Are you willing to apply an hour a day to networking? For some business people, it may be impossible to squeeze another sixty minutes of work into their day. Others might not be able to imagine what they could do every day besides go to a networking event – and who could find one of those every single business day of the week. There might even be those who are in the very envious position of having built their business to the point where the customers roll in, whether they network or not.
But there are some people for whom an hour a day is an absolute minimum requirement to not only grow their business, but for some it is a matter of survival. If you’ve started a new job in a sales related position such as real estate, mortgage lending, financial planning or other commission-paid positions, an hour a day is the least amount of networking you can survive on. Or, if you’ve joined a multi-level or direct selling company without having a very large, personal warm market already, you’re going to need that hour and more. Finally, if you are one of the unfortunate many in American who are now looking for a job in today’s tough economy, then networking should take up a good portion of your job-search time.
So what do you do with that hour? You probably won’t be able to attend one event every day without incurring significant travel time. Plus, that neglects the very important follow-up part of networking if you spend it all in going places. Here is a balanced plan to put every bit of that time – a total of three hundred minutes a week – to the best use possible.
Find at least one event per week. Chamber mixers are a good source, there are probably several in your city or very close by, especially if you count the ethnic chambers of commerce and other similar associations. Most of them last two hours. Weekly meetings such as Toastmasters and Rotary might take too much time without giving you exposure to enough different people and they usually take one to two hours.
Assuming that you are spending 90 to 120 of your three hundred minutes on attending formal planned events. You should be able to meet three or four new people and reinforce your connection with three or four people you do know. Each of the new people deserves a personal follow up, either a thank you note, email or phone call. It might take 10 minutes per person, for a total of forty minutes to make that follow up call or write the emails.

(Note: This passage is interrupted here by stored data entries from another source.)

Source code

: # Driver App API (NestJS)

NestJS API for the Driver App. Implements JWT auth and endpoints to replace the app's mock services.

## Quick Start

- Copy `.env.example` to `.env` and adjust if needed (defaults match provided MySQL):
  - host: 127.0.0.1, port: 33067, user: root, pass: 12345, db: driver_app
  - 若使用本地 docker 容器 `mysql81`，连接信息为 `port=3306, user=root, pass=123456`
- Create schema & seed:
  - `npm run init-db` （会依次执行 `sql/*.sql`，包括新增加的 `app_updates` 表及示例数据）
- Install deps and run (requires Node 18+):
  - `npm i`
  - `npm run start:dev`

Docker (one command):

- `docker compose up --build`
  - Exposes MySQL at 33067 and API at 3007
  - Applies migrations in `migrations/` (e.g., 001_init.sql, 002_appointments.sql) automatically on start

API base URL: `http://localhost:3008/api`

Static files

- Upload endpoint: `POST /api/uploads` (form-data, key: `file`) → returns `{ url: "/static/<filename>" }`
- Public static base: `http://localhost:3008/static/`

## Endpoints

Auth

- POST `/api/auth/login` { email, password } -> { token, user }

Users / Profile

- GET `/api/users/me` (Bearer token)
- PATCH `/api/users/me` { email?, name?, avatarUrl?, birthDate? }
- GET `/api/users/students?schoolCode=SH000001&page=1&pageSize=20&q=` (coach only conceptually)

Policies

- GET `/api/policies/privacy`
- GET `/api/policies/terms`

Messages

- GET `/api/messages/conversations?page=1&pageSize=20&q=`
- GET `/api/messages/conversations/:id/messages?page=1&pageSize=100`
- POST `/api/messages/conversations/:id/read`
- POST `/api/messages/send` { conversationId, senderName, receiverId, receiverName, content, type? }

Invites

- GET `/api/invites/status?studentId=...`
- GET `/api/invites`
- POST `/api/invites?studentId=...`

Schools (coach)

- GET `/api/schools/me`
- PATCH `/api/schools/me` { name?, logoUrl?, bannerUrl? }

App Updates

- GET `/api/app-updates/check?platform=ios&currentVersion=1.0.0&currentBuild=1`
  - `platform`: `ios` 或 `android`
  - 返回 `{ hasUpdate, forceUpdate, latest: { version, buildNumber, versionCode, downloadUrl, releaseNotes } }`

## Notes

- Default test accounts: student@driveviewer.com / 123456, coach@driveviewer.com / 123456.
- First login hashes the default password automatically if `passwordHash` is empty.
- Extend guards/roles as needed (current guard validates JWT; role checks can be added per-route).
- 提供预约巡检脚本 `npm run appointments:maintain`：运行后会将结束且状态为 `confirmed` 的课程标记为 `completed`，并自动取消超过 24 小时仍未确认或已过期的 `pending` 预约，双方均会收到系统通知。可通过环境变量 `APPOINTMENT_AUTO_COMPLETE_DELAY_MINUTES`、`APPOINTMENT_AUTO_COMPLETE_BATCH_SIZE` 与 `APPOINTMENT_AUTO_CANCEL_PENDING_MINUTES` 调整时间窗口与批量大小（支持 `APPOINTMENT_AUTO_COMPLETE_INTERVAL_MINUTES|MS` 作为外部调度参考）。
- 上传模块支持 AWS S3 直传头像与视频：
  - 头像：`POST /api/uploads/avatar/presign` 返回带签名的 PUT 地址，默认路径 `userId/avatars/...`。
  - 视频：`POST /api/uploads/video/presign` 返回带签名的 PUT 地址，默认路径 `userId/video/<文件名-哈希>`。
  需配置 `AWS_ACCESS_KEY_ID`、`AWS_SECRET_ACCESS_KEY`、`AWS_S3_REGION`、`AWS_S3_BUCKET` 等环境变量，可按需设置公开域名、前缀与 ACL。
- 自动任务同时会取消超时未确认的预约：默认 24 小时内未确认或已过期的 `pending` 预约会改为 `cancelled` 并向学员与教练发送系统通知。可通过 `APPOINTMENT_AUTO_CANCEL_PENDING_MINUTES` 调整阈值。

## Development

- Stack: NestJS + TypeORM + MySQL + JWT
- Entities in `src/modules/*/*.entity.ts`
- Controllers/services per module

You want to spend the rest of your remaining 140 to 170 minutes for the week working on giving value to the people in your network. Giving value means finding referrals for them, filtering out the fire hose of information on the Internet to provide them with something useful, introducing them to someone they’d like to meet and otherwise looking for ways to do helpful, business-building things for them. This is a simple plan that covers all the vital ingredients for building a powerful network in a small investment of time, just one hour per day.